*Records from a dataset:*
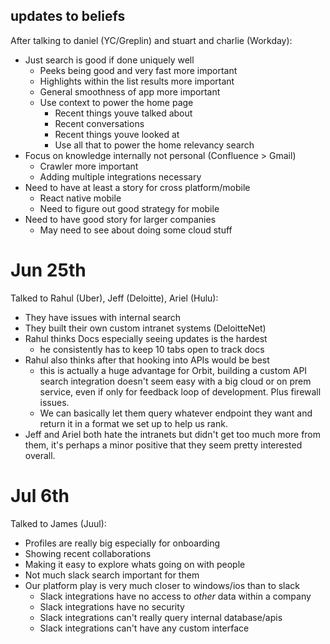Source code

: ## updates to beliefs

After talking to daniel (YC/Greplin) and stuart and charlie (Workday):

- Just search is good if done uniquely well
  - Peeks being good and very fast more important
  - Highlights within the list results more important
  - General smoothness of app more important
  - Use context to power the home page
    - Recent things youve talked about
    - Recent conversations
    - Recent things youve looked at
    - Use all that to power the home relevancy search
- Focus on knowledge internally not personal (Confluence > Gmail)
  - Crawler more important
  - Adding multiple integrations necessary
- Need to have at least a story for cross platform/mobile
  - React native mobile
  - Need to figure out good strategy for mobile
- Need to have good story for larger companies
  - May need to see about doing some cloud stuff

# Jun 25th

Talked to Rahul (Uber), Jeff (Deloitte), Ariel (Hulu):

- They have issues with internal search
- They built their own custom intranet systems (DeloitteNet)
- Rahul thinks Docs especially seeing updates is the hardest
  - he consistently has to keep 10 tabs open to track docs
- Rahul also thinks after that hooking into APIs would be best
  - this is actually a huge advantage for Orbit, building a custom API search integration doesn't seem easy with a big cloud or on prem service, even if only for feedback loop of development. Plus firewall issues.
  - We can basically let them query whatever endpoint they want and return it in a format we set up to help us rank.
- Jeff and Ariel both hate the intranets but didn't get too much more from them, it's perhaps a minor positive that they seem pretty interested overall.

# Jul 6th

Talked to James (Juul):

- Profiles are really big especially for onboarding
- Showing recent collaborations
- Making it easy to explore whats going on with people
- Not much slack search important for them
- Our platform play is very much closer to windows/ios than to slack
  - Slack integrations have no access to _other_ data within a company
  - Slack integrations have no security
  - Slack integrations can't really query internal database/apis
  - Slack integrations can't have any custom interface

*Requirement:* Look through the entries and copy every line in which the string "story" appears.

*Output for this task:*
- Need to have at least a story for cross platform/mobile
- Need to have good story for larger companies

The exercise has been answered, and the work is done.